What you will do: In the listing below, find the line with "Exploratory Data Analysis" and the line with "Correlation: Heatmap reveals". Repeat those two lines and all lines between them exactly.

Available records:

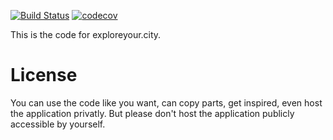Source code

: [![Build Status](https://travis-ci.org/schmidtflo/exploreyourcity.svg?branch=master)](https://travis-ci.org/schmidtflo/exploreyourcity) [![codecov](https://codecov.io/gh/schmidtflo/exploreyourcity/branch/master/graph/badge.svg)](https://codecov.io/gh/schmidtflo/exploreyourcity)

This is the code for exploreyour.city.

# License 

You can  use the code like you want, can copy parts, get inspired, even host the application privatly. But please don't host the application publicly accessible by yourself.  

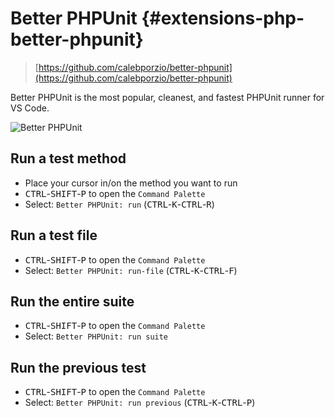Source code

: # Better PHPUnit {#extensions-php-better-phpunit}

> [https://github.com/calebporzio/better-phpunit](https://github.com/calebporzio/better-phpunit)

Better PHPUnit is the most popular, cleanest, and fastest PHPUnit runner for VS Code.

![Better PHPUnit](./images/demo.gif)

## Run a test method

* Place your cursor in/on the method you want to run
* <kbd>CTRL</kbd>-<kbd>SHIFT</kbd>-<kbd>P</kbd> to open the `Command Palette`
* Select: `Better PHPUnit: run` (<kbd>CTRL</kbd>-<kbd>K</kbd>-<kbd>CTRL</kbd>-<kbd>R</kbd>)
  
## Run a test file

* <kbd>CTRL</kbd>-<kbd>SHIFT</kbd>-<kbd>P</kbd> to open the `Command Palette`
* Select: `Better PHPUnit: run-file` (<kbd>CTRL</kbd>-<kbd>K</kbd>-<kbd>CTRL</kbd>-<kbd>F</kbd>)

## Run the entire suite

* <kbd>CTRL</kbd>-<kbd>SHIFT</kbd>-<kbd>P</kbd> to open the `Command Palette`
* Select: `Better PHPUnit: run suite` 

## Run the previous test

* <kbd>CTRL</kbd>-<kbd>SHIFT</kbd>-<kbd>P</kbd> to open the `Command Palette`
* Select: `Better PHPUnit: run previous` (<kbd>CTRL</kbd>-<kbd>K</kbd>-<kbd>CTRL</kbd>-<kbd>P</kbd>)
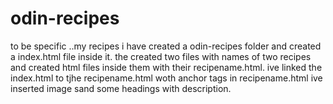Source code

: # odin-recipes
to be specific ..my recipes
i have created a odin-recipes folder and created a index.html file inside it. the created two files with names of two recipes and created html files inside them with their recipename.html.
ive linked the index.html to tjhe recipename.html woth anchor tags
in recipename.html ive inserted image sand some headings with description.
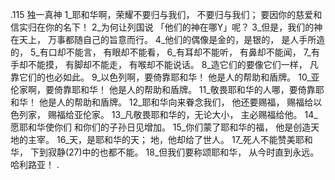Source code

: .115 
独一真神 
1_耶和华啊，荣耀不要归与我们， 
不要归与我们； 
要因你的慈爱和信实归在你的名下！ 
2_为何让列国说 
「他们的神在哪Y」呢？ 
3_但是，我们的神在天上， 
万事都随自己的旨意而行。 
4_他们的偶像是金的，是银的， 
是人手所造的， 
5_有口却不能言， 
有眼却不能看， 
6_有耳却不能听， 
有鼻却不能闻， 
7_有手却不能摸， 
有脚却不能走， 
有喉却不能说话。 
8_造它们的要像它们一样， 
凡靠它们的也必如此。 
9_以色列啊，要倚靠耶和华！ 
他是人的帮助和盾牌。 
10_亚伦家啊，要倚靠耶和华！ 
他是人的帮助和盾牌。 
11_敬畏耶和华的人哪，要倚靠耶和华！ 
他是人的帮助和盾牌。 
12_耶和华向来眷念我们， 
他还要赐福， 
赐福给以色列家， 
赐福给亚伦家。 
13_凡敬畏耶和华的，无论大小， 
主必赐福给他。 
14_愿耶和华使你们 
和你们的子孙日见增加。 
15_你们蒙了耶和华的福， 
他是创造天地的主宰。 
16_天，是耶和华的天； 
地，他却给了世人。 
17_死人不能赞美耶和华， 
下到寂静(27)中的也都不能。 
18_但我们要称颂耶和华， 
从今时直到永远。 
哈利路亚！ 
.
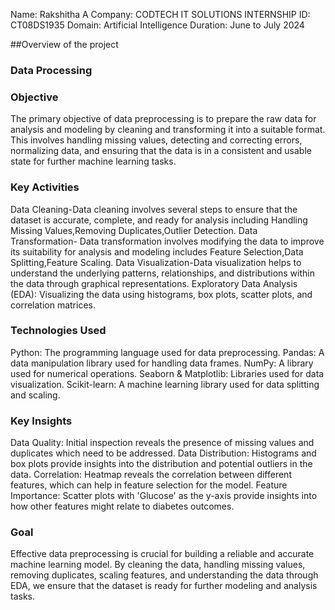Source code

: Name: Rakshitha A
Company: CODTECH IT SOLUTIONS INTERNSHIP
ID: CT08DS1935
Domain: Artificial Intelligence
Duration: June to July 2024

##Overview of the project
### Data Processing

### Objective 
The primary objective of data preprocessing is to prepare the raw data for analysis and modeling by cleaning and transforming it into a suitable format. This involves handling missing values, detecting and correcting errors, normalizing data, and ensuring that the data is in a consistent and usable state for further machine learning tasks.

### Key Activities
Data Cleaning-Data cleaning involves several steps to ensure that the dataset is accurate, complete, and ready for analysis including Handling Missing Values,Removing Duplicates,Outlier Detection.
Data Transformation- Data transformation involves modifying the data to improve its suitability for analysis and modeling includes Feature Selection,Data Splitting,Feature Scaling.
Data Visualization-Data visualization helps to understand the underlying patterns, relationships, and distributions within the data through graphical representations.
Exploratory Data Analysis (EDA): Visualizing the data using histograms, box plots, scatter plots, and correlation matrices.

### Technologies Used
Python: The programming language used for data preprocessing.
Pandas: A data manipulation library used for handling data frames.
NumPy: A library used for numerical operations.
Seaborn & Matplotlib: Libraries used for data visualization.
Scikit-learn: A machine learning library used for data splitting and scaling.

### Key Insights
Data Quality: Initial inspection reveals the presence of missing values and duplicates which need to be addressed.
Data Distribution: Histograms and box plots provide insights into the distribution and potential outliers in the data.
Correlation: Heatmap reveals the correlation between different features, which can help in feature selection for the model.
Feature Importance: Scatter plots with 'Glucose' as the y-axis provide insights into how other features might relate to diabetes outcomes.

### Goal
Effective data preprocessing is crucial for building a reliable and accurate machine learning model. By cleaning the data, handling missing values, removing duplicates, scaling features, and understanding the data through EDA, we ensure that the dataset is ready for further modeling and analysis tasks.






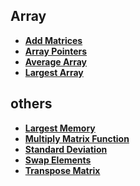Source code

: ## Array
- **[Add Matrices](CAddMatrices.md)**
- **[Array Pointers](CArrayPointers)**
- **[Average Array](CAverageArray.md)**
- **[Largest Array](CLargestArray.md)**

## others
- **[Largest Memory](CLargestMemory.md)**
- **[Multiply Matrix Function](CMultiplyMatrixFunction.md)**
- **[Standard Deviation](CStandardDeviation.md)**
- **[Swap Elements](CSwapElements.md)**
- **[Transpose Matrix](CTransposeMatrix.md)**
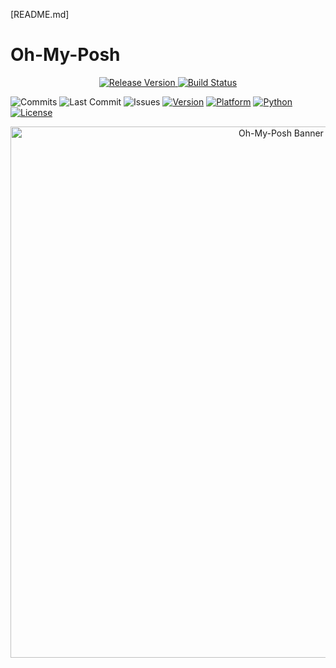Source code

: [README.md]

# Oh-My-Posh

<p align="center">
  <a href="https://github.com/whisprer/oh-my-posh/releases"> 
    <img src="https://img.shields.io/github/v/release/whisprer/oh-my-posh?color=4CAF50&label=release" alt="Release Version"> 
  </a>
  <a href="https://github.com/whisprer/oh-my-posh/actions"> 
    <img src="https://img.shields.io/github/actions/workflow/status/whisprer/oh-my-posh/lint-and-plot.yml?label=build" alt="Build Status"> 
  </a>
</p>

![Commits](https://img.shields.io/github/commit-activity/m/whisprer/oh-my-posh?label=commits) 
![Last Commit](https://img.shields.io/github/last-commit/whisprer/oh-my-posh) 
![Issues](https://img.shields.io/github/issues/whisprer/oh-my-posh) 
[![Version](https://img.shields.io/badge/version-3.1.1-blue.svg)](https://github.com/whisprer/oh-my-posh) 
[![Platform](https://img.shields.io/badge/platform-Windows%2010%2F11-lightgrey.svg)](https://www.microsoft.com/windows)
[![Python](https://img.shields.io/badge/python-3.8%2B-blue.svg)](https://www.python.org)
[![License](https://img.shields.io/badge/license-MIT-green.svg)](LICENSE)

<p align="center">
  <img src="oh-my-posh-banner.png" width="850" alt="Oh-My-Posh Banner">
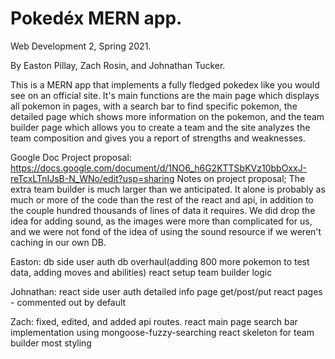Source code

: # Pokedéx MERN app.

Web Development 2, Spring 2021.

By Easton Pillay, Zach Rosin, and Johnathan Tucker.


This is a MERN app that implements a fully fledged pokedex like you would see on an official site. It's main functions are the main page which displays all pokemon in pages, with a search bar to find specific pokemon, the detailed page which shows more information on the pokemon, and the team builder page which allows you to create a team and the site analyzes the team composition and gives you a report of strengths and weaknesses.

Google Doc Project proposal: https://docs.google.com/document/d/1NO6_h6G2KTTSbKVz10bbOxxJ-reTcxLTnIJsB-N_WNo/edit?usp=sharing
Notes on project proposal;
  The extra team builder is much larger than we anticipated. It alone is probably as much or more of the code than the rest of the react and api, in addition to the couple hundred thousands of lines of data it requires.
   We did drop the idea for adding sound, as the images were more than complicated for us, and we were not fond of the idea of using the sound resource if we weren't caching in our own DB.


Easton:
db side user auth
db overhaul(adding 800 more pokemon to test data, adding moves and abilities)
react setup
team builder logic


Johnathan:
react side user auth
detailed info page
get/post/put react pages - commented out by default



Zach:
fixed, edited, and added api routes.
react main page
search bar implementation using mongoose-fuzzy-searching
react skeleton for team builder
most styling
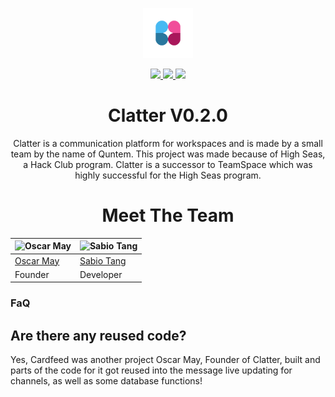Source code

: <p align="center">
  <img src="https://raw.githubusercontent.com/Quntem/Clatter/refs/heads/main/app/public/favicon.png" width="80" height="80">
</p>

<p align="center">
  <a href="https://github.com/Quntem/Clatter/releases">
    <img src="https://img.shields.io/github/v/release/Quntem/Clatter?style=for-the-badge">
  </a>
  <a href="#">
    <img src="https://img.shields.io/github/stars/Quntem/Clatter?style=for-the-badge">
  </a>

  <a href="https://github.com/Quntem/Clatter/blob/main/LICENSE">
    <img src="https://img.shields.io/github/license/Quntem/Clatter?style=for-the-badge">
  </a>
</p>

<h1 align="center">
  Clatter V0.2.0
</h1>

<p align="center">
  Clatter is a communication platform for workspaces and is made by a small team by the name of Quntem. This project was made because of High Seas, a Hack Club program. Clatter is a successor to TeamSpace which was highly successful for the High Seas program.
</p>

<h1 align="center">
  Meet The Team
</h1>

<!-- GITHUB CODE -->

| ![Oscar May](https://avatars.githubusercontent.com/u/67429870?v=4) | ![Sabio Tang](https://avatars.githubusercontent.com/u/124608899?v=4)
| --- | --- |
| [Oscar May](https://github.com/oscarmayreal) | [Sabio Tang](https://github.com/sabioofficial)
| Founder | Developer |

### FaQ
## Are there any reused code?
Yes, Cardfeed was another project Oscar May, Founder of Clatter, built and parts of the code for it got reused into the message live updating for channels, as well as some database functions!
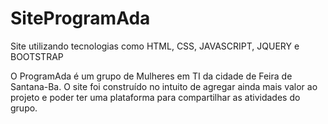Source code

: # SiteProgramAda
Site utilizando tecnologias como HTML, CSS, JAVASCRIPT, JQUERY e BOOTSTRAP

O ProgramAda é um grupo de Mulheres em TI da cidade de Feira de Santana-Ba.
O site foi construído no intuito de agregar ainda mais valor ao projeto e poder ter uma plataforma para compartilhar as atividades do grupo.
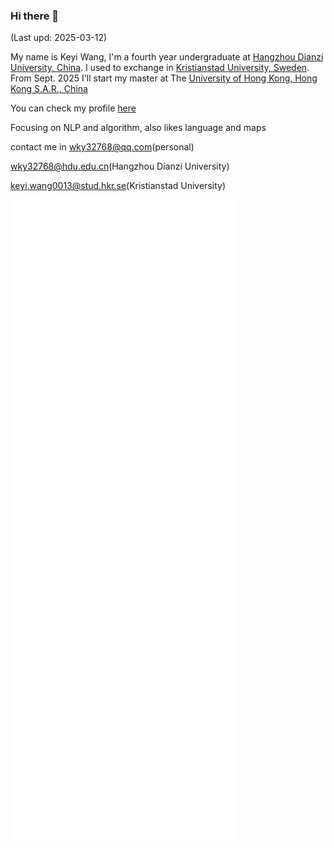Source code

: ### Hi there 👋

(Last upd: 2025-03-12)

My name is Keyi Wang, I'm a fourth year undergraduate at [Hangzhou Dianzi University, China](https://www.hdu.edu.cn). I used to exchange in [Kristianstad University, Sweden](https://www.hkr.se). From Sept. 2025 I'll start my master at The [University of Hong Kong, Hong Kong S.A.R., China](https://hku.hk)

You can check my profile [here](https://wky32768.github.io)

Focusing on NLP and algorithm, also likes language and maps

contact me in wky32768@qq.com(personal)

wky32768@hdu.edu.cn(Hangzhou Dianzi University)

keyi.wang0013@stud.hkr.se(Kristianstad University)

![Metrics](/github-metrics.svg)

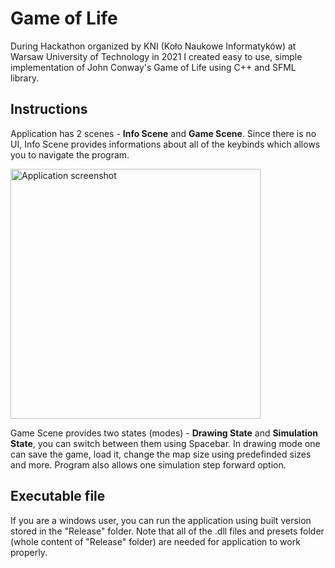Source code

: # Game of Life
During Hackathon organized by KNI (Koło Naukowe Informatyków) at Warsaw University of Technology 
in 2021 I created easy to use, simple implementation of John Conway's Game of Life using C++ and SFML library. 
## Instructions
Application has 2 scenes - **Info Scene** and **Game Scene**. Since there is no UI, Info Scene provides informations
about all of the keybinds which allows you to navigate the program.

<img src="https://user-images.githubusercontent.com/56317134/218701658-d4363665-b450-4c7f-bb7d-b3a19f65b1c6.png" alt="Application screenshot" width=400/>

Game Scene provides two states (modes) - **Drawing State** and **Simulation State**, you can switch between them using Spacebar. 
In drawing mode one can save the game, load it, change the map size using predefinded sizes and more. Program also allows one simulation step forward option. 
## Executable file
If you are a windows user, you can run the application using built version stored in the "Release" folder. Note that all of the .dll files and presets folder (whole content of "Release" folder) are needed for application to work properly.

Task output:
Exploratory Data Analysis (EDA): Visualizing the data using histograms, box plots, scatter plots, and correlation matrices.

### Technologies Used
Python: The programming language used for data preprocessing.
Pandas: A data manipulation library used for handling data frames.
NumPy: A library used for numerical operations.
Seaborn & Matplotlib: Libraries used for data visualization.
Scikit-learn: A machine learning library used for data splitting and scaling.

### Key Insights
Data Quality: Initial inspection reveals the presence of missing values and duplicates which need to be addressed.
Data Distribution: Histograms and box plots provide insights into the distribution and potential outliers in the data.
Correlation: Heatmap reveals the correlation between different features, which can help in feature selection for the model.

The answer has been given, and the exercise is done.